* [TO DO] All of these records need to be duplicated exactly.

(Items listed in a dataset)
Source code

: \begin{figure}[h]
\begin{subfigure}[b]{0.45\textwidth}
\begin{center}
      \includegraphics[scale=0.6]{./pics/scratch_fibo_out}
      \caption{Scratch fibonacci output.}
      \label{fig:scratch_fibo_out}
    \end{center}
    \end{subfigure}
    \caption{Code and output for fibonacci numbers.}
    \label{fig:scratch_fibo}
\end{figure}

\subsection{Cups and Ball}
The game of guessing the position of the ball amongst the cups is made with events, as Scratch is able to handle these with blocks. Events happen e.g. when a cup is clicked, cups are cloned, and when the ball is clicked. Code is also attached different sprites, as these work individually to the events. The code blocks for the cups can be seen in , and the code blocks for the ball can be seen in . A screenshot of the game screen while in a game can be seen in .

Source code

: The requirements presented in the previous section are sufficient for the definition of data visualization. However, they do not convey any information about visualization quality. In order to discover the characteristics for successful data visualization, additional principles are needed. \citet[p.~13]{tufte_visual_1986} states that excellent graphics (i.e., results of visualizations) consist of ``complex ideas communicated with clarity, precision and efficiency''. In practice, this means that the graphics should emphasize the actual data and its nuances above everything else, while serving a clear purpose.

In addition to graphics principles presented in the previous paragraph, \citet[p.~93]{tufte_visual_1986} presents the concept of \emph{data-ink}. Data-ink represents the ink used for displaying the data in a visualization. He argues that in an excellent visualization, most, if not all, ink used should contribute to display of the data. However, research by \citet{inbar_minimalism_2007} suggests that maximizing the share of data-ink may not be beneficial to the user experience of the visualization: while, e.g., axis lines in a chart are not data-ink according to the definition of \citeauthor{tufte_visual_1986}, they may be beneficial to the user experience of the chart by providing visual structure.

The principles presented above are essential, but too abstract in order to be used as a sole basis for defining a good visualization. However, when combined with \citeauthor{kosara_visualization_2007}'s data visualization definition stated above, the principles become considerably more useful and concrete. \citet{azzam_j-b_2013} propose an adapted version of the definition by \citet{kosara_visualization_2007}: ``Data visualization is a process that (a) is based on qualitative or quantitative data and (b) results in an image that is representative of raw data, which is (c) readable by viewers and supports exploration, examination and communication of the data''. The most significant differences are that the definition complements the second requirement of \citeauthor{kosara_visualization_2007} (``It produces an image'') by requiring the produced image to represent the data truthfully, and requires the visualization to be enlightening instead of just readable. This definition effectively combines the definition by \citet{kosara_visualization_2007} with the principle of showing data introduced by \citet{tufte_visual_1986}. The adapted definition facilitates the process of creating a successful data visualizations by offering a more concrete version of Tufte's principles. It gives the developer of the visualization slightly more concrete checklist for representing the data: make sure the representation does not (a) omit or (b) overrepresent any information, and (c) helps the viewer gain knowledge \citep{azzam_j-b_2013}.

* [RESPONSE]
Source code

: \begin{figure}[h]
\begin{subfigure}[b]{0.45\textwidth}
\begin{center}
      \includegraphics[scale=0.6]{./pics/scratch_fibo_out}
      \caption{Scratch fibonacci output.}
      \label{fig:scratch_fibo_out}
    \end{center}
    \end{subfigure}
    \caption{Code and output for fibonacci numbers.}
    \label{fig:scratch_fibo}
\end{figure}

\subsection{Cups and Ball}
The game of guessing the position of the ball amongst the cups is made with events, as Scratch is able to handle these with blocks. Events happen e.g. when a cup is clicked, cups are cloned, and when the ball is clicked. Code is also attached different sprites, as these work individually to the events. The code blocks for the cups can be seen in , and the code blocks for the ball can be seen in . A screenshot of the game screen while in a game can be seen in .

Source code

: The requirements presented in the previous section are sufficient for the definition of data visualization. However, they do not convey any information about visualization quality. In order to discover the characteristics for successful data visualization, additional principles are needed. \citet[p.~13]{tufte_visual_1986} states that excellent graphics (i.e., results of visualizations) consist of ``complex ideas communicated with clarity, precision and efficiency''. In practice, this means that the graphics should emphasize the actual data and its nuances above everything else, while serving a clear purpose.

In addition to graphics principles presented in the previous paragraph, \citet[p.~93]{tufte_visual_1986} presents the concept of \emph{data-ink}. Data-ink represents the ink used for displaying the data in a visualization. He argues that in an excellent visualization, most, if not all, ink used should contribute to display of the data. However, research by \citet{inbar_minimalism_2007} suggests that maximizing the share of data-ink may not be beneficial to the user experience of the visualization: while, e.g., axis lines in a chart are not data-ink according to the definition of \citeauthor{tufte_visual_1986}, they may be beneficial to the user experience of the chart by providing visual structure.

The principles presented above are essential, but too abstract in order to be used as a sole basis for defining a good visualization. However, when combined with \citeauthor{kosara_visualization_2007}'s data visualization definition stated above, the principles become considerably more useful and concrete. \citet{azzam_j-b_2013} propose an adapted version of the definition by \citet{kosara_visualization_2007}: ``Data visualization is a process that (a) is based on qualitative or quantitative data and (b) results in an image that is representative of raw data, which is (c) readable by viewers and supports exploration, examination and communication of the data''. The most significant differences are that the definition complements the second requirement of \citeauthor{kosara_visualization_2007} (``It produces an image'') by requiring the produced image to represent the data truthfully, and requires the visualization to be enlightening instead of just readable. This definition effectively combines the definition by \citet{kosara_visualization_2007} with the principle of showing data introduced by \citet{tufte_visual_1986}. The adapted definition facilitates the process of creating a successful data visualizations by offering a more concrete version of Tufte's principles. It gives the developer of the visualization slightly more concrete checklist for representing the data: make sure the representation does not (a) omit or (b) overrepresent any information, and (c) helps the viewer gain knowledge \citep{azzam_j-b_2013}.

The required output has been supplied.